Und dabei geht es ihr um das nahezu traditionelle Puppentheater. Auf offener Bühne spielt sie selten, möchte nicht die Konkurrenz der Puppe sein. Durch die Figuren erleben die großen und kleinen Zuschauer Abenteuer, werden mit auf die Reise genommen, zu denen Damiet meist auch die Texte schreibt. Das alles geschieht erfolgreich mit einem Konzept, das auf die Darsteller setzt, ihr wundervolles Äußeres und dabei fast vollständig auf Kulissen verzichtet. In der Magdeburger Exposition sind rund 80 Akteure aus vielen Jahrzehnten zu sehen.

"Alle sind für mich mit Erinnerungen verknüpft, jeder Einzelne ist ein Charakter, in den man sich einmal hineinversetzt hat", lautet die Einschätzung der rastlosen Frau.
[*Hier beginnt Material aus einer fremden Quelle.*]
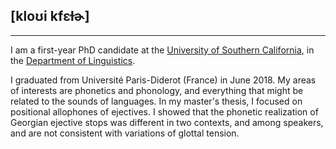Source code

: ## [kloʊi kfɛɫɚ]

---

I am a first-year PhD candidate at the [University of Southern California](https://www.usc.edu/), in the [Department of Linguistics](https://dornsife.usc.edu/ling/). 

I graduated from Université Paris-Diderot (France) in June 2018. My areas of interests are phonetics and phonology, and everything that might be related to the sounds of languages. In my master's thesis, I focused on positional allophones of ejectives. I showed that the phonetic realization of Georgian ejective stops was different in two contexts, and among speakers, and are not consistent with variations of glottal tension. 


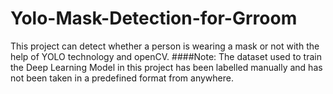 # Yolo-Mask-Detection-for-Grroom

This project can detect whether a person is wearing a mask or not with the help of YOLO technology and openCV.
####Note: The dataset used to train the Deep Learning Model in this project has been labelled manually and has not been taken in a predefined format from anywhere.
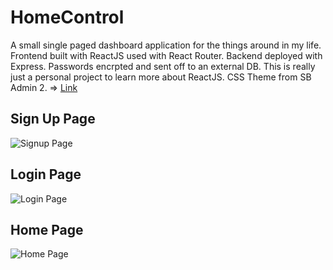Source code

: # HomeControl
A small single paged dashboard application for the things around in my life. Frontend built with ReactJS used with React Router. Backend deployed with Express. Passwords encrpted and sent off to an external DB. This is really just a personal project to learn more about ReactJS.
CSS Theme from SB Admin 2. => [Link](https://startbootstrap.com/template-overviews/sb-admin-2/)
 
## Sign Up Page
![Signup Page](https://i.imgur.com/QYwPV7w.jpg)
## Login Page
![Login Page](https://i.imgur.com/FkRB6qp.jpg)
## Home Page
![Home Page](https://i.imgur.com/Kv6eupY.jpg)
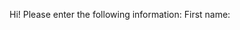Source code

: Hi!
Please enter the following information:
First name:

<!---
melissadearth/melissadearth is a ✨ special ✨ repository because its `README.md` (this file) appears on your GitHub profile.
You can click the Preview link to take a look at your changes.
--->
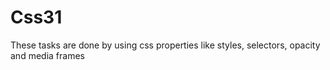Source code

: # Css31
These tasks are done by using css properties like styles, selectors, opacity and media frames
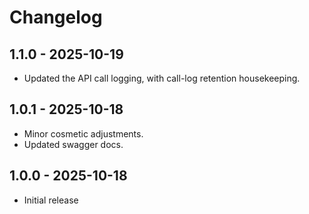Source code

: # Changelog

## 1.1.0 - 2025-10-19

- Updated the API call logging, with call-log retention housekeeping.

## 1.0.1 - 2025-10-18

- Minor cosmetic adjustments.
- Updated swagger docs.

## 1.0.0 - 2025-10-18

- Initial release
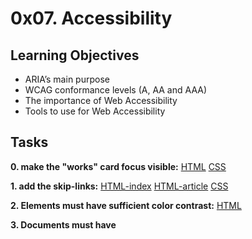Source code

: # 0x07. Accessibility

## Learning Objectives
- ARIA’s main purpose
- WCAG conformance levels (A, AA and AAA)
- The importance of Web Accessibility
- Tools to use for Web Accessibility

## Tasks
**0. make the "works" card focus visible:** [HTML]() [CSS]()

**1. add the skip-links:** [HTML-index]() [HTML-article]() [CSS]()

**2. Elements must have sufficient color contrast:** [HTML]()

**3. Documents must have <title> element to aid in navigation:** [HTML]()

**4. <html> element must have a lang attribute:** [HTML]()

**5. Images must have alternate text:** [HTML]()

**6. Form elements must have labels:** [HTML]()

**7. Links must have discernible text:** [HTML]()

**8. Zooming and scaling must not be disabled:** [HTML]()

**9. Heading levels should only increase by one and all page content must be contained by landmarks:** [HTML]()

**10. Document must have one main landmark:** [HTML]()

**11. More than 2 elements become list:** [HTML]()
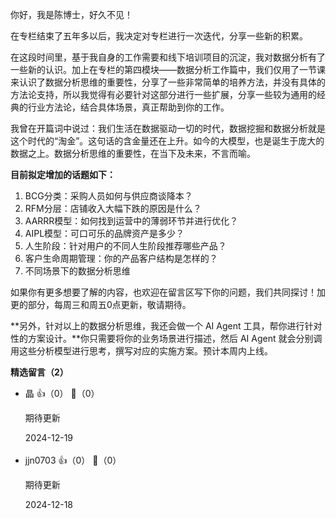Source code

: 你好，我是陈博士，好久不见！

在专栏结束了五年多以后，我决定对专栏进行一次迭代，分享一些新的积累。

在这段时间里，基于我自身的工作需要和线下培训项目的沉淀，我对数据分析有了一些新的认识。加上在专栏的第四模块——数据分析工作篇中，我们仅用了一节课来认识了数据分析思维的重要性，分享了一些非常简单的培养方法，并没有具体的方法论支持，所以我觉得有必要针对这部分进行一些扩展，分享一些较为通用的经典的行业方法论，结合具体场景，真正帮助到你的工作。

我曾在开篇词中说过：我们生活在数据驱动一切的时代，数据挖掘和数据分析就是这个时代的“淘金”。这句话的含金量还在上升。如今的大模型，也是诞生于庞大的数据之上。数据分析思维的重要性，在当下及未来，不言而喻。

**目前拟定增加的话题如下：**

1. BCG分类：采购人员如何与供应商谈降本？
2. RFM分层：店铺收入大幅下跌的原因是什么？
3. AARRR模型：如何找到运营中的薄弱环节并进行优化？
4. AIPL模型：可口可乐的品牌资产是多少？
5. 人生阶段：针对用户的不同人生阶段推荐哪些产品？
6. 客户生命周期管理：你的产品客户结构是怎样的？
7. 不同场景下的数据分析思维

如果你有更多想要了解的内容，也欢迎在留言区写下你的问题，我们共同探讨！加更的部分，每周三和周五0点更新，敬请期待。

**另外，针对以上的数据分析思维，我还会做一个 AI Agent 工具，帮你进行针对性的方案设计。**你只需要将你的业务场景进行描述，然后 AI Agent 就会分别调用这些分析模型进行思考，撰写对应的实施方案。预计本周内上线。
<div><strong>精选留言（2）</strong></div><ul>
<li><span>晶</span> 👍（0） 💬（0）<p>期待更新</p>2024-12-19</li><br/><li><span>jjn0703</span> 👍（0） 💬（0）<p>期待更新</p>2024-12-18</li><br/>
</ul>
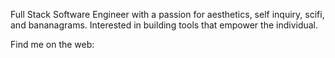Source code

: Full Stack Software Engineer with a passion for aesthetics, self inquiry, scifi, and bananagrams. Interested in building tools that empower the individual.

Find me on the web: 
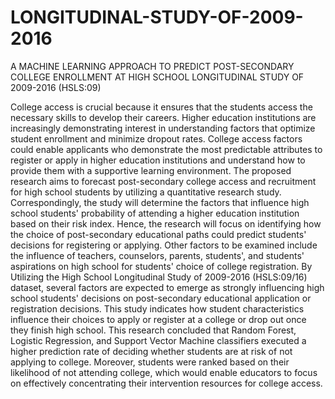 # LONGITUDINAL-STUDY-OF-2009-2016
A MACHINE LEARNING APPROACH TO PREDICT POST-SECONDARY COLLEGE ENROLLMENT AT HIGH SCHOOL LONGITUDINAL STUDY OF 2009-2016 (HSLS:09)

College access is crucial because it ensures that the students access the necessary skills to develop their careers. Higher education institutions are increasingly demonstrating interest in understanding factors that optimize student enrollment and minimize dropout rates. College access factors could enable applicants who demonstrate the most predictable attributes to register or apply in higher education institutions and understand how to provide them with a supportive learning environment. The proposed research aims to forecast post-secondary college access and recruitment for high school students by utilizing a quantitative research study. Correspondingly, the study will determine the factors that influence high school students' probability of attending a higher education institution based on their risk index. Hence, the research will focus on identifying how the choice of post-secondary educational paths could predict students' decisions for registering or applying. Other factors to be examined include the influence of teachers, counselors, parents, students', and students' aspirations on high school for students' choice of college registration. By Utilizing the High School Longitudinal Study of 2009-2016 (HSLS:09/16) dataset, several factors are expected to emerge as strongly influencing high school students' decisions on post-secondary educational application or registration decisions. This study indicates how student characteristics influence their choices to apply or register at a college or drop out once they finish high school. This research concluded that Random Forest, Logistic Regression, and Support Vector Machine classifiers executed a higher prediction rate of deciding whether students are at risk of not applying to college. Moreover, students were ranked based on their likelihood of not attending college, which would enable educators to focus on effectively concentrating their intervention resources for college access.
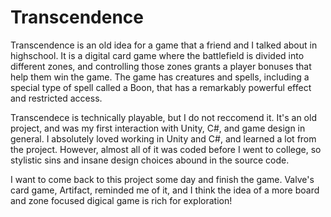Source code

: # Transcendence

Transcendence is an old idea for a game that a friend and I talked about in highschool. It is a digital card game where the battlefield is divided into different zones, and controlling those zones grants a player bonuses that help them win the game. The game has creatures and spells, including a special type of spell called a Boon, that has a remarkably powerful effect and restricted access.

Transcendece is technically playable, but I do not reccomend it. It's an old project, and was my first interaction with Unity, C#, and game design in general. I absolutely loved working in Unity and C#, and learned a lot from the project. However, almost all of it was coded before I went to college, so stylistic sins and insane design choices abound in the source code. 

I want to come back to this project some day and finish the game. Valve's card game, Artifact, reminded me of it, and I think the idea of a more board and zone focused digical game is rich for exploration!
Und so ist auch der "Hollebollebeer" nach 21 Jahren wieder zurück an die Elbe gekommen, wo er schon einmal auf der Bühne stand.

Damiet van Dalsum ist mit ihren Erfahrungen gefragt, leitet Werkstatttage in unterschiedlichen Ländern, stellt ihre Figuren aus, arbeitet mit Nachwuchskünstlern zusammen. Am Magdeburger Puppentheater arbeitete sie von 1997 bis 2001 als künstlerische Leiterin, setzte Maßstäbe. Inszenierungen wie "Der Zauberer der Smaragdenstadt" oder "Der Himmel ist blau" kamen damals heraus. Erfahrung aus dieser Zeit möchte Damiet nicht missen. Mit einem Ensemble ihre künstlerischen Vorstellungen umzusetzen, Neues auszuprobieren, sei eine unverzichtbare Erfahrung gewesen. Die Erfahrungen am eigenen Haus mit Technik halfen bei der Umsetzung der eigenen Gedanken. "Im Westen gibt es viele Solisten, nur selten ein echtes Ensemble an einem Puppentheater", räumt sie ein.

Die Sonderausstellung ist mittwochs bis sonntags von 11 bis 17 Uhr geöffnet. Erwachsene zahlen 5, Kinder 3 Euro Eintritt.